También había avances en la ONU. Tras las gestiones de Ban, el tema se había puesto en tabla para el día siguiente mediante un acuerdo: lo abordaría, primero, el Consejo de Seguridad, y luego la Asamblea General. Aunque Chile no tenía un cupo en la primera instancia, Valdés estaría en la sesión por una invitación personal del representante estadounidense, quien buscaba agradecer el hecho de que era la primera legación diplomática en manifestarse oficialmente por el tema.

Y es que, dentro del caos, había una señal de parte de los estadounidenses de que no se dejarían detener. En la tarde de ese martes, Lagos Weber recibió la confirmación de que las negociaciones programadas se retomarían al día siguiente. Y así sería, incluso en medio de la conmoción, las dudas y los temores sobre potenciales nuevos atentados. Asumiendo que la estadía sería más larga de lo programado y que incluso podía obligarlos a permanecer en Estados Unidos durante las Fiestas Patrias, el representante diplomático ya pensaba en echar mano a lo que denominaba su “arma secreta”: una bandera chilena que echaba siempre en su mochila para todos los viajes, sin importar dónde fuera.

Cuando a Lagos Weber le preguntaban para qué era esa bandera, su respuesta era siempre la misma:

-Para cuando se necesite.

A las 9 de la noche de ese 11 de septiembre, José Miguel Insulza le habló al país en cadena nacional. Además de expresar la condena a los atentados, anunció la decisión de decretar duelo como señal de solidaridad ante los ataques a la población estadounidense. Horas antes, se había reunido en pleno centro de Santiago con el entonces encargado de negocios de la repartición diplomática, dado que aún no había un embajador designado, para asegurarse de que todo estaba en orden.

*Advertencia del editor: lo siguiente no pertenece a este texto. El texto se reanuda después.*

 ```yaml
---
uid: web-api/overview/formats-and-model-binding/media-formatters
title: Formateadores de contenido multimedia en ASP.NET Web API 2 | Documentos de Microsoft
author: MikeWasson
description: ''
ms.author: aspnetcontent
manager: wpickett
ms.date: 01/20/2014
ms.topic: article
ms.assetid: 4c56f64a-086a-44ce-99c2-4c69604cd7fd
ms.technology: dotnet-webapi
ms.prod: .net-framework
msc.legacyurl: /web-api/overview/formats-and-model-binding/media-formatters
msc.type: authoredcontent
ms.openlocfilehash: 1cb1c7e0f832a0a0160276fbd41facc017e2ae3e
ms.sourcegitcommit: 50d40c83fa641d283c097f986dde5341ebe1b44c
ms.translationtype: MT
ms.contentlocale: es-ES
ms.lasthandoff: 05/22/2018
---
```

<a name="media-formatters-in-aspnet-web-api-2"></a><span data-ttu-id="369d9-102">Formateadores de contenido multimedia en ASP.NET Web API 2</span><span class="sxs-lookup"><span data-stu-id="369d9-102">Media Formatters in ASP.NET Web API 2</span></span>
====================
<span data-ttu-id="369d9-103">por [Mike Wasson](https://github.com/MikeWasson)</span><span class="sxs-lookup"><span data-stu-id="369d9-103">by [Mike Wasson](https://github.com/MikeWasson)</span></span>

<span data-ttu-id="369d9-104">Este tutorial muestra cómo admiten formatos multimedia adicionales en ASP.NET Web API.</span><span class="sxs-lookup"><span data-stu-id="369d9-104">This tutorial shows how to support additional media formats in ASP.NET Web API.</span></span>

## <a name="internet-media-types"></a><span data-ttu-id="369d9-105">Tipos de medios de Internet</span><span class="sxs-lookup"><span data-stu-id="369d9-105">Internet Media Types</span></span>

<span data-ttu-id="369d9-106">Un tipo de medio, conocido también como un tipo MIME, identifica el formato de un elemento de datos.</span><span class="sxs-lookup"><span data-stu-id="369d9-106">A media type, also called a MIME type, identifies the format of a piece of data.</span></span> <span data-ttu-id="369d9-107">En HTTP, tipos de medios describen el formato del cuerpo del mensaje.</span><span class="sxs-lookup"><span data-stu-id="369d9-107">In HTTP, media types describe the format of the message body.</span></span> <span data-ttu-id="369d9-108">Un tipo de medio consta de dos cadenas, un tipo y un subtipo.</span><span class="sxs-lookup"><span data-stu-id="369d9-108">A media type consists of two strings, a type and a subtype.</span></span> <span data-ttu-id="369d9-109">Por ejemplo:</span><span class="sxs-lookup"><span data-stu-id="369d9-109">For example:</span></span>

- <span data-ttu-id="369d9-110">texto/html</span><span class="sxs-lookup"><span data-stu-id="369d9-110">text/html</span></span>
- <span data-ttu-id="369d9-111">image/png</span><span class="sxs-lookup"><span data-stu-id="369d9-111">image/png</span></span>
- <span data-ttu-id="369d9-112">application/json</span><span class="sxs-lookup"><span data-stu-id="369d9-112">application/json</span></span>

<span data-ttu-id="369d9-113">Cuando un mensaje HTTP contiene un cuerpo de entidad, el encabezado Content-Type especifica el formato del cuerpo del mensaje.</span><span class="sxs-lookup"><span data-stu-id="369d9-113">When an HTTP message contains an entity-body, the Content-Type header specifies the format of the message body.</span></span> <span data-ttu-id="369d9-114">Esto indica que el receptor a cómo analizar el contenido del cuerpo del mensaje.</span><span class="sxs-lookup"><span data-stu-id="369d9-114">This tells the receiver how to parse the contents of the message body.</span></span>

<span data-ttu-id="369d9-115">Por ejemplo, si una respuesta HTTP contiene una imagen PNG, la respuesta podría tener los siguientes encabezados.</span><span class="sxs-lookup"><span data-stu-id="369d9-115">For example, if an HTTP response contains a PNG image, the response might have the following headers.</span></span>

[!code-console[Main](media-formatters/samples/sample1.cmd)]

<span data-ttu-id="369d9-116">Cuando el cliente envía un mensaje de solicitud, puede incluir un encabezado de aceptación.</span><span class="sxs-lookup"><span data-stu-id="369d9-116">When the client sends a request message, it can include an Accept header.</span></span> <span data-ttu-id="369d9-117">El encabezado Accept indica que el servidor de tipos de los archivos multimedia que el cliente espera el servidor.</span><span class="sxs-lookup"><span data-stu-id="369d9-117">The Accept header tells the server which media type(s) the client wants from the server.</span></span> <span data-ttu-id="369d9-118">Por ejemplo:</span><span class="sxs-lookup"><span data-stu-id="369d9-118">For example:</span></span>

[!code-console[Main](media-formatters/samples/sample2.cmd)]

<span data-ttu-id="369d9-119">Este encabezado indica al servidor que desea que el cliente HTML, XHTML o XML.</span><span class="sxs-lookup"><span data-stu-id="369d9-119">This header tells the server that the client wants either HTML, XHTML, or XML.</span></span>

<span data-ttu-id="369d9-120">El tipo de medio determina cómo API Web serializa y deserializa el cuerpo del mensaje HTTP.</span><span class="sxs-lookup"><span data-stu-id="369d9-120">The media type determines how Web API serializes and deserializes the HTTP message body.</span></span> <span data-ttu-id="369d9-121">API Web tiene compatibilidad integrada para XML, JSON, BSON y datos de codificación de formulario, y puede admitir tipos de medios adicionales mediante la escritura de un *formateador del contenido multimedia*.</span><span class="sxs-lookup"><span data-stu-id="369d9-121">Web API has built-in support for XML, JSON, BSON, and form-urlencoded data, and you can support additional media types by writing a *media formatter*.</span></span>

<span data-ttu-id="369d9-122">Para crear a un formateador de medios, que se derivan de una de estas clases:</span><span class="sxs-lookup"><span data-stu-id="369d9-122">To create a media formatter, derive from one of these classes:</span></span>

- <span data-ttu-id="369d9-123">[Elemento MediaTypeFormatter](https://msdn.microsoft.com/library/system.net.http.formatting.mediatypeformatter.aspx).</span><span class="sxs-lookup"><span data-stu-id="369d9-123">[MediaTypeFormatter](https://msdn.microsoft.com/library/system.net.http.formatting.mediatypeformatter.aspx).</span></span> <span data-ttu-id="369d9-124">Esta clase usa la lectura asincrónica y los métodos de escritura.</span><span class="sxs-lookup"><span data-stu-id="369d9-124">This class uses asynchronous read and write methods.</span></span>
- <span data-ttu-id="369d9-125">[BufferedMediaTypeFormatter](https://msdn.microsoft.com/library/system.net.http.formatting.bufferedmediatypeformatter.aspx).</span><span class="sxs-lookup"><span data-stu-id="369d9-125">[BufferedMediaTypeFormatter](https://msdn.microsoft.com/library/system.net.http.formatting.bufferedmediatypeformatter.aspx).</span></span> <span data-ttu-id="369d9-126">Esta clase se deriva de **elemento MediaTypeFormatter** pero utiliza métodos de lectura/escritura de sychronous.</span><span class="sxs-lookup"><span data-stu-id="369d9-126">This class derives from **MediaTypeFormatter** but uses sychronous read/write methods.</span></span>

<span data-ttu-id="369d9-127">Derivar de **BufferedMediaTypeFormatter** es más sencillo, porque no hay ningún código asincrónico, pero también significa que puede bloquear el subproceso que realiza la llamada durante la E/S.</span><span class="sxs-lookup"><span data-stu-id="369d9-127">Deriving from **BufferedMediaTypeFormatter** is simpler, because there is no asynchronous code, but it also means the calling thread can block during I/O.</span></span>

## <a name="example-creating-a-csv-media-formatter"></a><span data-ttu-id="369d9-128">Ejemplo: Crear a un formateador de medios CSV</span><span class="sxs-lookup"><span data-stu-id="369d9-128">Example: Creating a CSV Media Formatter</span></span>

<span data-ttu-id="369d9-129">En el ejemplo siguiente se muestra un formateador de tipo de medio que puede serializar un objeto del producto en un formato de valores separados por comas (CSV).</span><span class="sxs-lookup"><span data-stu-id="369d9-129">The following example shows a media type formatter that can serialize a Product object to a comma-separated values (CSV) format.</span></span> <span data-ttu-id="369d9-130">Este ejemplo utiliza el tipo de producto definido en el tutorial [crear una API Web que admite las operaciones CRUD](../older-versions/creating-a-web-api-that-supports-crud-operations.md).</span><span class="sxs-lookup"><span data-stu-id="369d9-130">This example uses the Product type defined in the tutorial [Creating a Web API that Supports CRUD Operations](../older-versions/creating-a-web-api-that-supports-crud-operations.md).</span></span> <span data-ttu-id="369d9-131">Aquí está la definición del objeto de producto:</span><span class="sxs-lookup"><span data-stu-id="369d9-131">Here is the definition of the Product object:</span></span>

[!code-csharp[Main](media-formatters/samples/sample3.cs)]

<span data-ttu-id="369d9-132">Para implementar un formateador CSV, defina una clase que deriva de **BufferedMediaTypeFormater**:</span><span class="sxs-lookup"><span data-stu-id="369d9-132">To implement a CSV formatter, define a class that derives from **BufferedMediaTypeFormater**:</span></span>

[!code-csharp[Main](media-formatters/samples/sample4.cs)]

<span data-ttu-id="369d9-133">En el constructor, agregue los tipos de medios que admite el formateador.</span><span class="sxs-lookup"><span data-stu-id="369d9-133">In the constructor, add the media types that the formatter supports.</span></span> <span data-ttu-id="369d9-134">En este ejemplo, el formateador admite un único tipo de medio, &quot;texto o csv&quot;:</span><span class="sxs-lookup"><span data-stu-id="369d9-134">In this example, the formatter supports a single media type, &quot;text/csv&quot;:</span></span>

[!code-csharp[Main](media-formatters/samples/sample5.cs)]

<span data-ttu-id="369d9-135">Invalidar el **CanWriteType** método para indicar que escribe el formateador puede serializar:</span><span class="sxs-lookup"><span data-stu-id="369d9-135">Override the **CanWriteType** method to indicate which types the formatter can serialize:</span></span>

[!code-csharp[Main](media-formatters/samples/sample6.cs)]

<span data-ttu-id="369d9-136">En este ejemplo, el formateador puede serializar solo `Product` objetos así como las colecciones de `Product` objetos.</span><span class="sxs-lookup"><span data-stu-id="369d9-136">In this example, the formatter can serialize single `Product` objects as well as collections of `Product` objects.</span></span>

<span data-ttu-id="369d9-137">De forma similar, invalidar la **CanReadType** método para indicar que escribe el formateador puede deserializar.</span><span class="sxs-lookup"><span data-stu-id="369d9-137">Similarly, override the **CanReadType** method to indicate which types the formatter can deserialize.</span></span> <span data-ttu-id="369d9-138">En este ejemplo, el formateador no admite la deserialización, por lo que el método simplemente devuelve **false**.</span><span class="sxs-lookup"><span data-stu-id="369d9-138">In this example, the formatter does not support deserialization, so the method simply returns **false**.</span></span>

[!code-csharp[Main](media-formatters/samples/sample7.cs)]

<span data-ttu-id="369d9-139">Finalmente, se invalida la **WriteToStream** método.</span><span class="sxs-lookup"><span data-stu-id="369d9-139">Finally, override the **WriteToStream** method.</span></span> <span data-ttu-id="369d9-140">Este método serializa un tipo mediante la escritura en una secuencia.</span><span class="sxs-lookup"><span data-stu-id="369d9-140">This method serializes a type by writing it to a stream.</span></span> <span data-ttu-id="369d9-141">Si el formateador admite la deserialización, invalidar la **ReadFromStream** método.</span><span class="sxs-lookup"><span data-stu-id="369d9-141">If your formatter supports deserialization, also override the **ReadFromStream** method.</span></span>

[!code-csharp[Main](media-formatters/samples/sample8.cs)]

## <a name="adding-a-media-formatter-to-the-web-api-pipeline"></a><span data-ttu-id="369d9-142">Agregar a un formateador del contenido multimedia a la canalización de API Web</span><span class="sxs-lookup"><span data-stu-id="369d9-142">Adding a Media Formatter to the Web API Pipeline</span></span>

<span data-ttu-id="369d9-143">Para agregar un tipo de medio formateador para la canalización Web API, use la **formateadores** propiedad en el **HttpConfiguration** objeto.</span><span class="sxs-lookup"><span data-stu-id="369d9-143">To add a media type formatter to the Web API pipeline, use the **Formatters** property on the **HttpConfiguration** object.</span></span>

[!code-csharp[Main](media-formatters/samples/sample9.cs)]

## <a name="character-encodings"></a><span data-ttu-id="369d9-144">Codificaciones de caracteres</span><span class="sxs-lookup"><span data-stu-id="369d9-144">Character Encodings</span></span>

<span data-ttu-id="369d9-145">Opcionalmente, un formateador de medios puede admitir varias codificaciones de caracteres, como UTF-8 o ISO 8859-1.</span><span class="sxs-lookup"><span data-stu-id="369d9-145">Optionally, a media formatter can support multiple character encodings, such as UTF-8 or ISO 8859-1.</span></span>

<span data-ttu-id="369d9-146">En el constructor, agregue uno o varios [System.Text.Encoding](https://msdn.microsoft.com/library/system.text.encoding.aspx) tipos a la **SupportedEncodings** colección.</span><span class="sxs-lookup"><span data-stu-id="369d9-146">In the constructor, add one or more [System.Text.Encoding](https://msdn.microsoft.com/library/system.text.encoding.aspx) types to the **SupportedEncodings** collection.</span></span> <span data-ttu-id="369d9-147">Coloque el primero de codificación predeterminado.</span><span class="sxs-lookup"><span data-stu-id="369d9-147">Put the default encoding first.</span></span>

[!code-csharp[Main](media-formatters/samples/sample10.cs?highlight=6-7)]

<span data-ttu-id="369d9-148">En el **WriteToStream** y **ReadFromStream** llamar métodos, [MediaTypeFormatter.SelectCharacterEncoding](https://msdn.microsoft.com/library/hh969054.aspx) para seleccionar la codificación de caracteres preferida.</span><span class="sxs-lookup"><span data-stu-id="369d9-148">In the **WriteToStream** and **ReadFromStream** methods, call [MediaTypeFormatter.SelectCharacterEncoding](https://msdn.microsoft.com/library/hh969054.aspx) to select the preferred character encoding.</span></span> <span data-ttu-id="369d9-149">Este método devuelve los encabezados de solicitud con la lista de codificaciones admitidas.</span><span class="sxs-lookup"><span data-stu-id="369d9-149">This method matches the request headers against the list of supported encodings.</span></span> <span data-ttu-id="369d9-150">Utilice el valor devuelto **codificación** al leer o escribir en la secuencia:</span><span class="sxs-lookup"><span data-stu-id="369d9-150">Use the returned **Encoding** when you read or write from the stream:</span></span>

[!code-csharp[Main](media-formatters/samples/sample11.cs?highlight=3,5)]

A esa misma hora, Juan Gabriel Valdés cruzaba a pie Manhattan para realizar un contacto en directo con la televisión chilena, dado que no había medios de movilización. No era la única alteración a su rutina: su esposa tenía un vuelo desde Santiago programado al día siguiente, el que, por supuesto, debió cancelar. Pero en su recorrido, hubo algo que le impactó, y que luego comentaría por teléfono con su padre Gabriel, entonces senador y político de larga trayectoria en la diplomacia. Broadway, el centro neurálgico de la actividad cultural de Nueva York, estaba con sus luces completamente apagadas. Una señal conmovedora, y que se oponía a esa “ciudad que no duerme” que Frank Sinatra describe a la perfección en una de sus canciones más emblemáticas.

A miles de kilómetros de distancia, Luisa Durán retornaba al país. Tras dejar a Ricardo Lagos en Lisboa, había volado a Madrid y luego, desde allí, tomó un vuelo a Santiago.

En medio del océano, recibió un llamado del piloto. Le quería mostrar algo.

La soledad de un punto en una pantalla reflejaba el enorme golpe de ese día en la humanidad.

-Señora Luisa, le debo decir que en este momento somos el único vuelo en todo el Atlántico.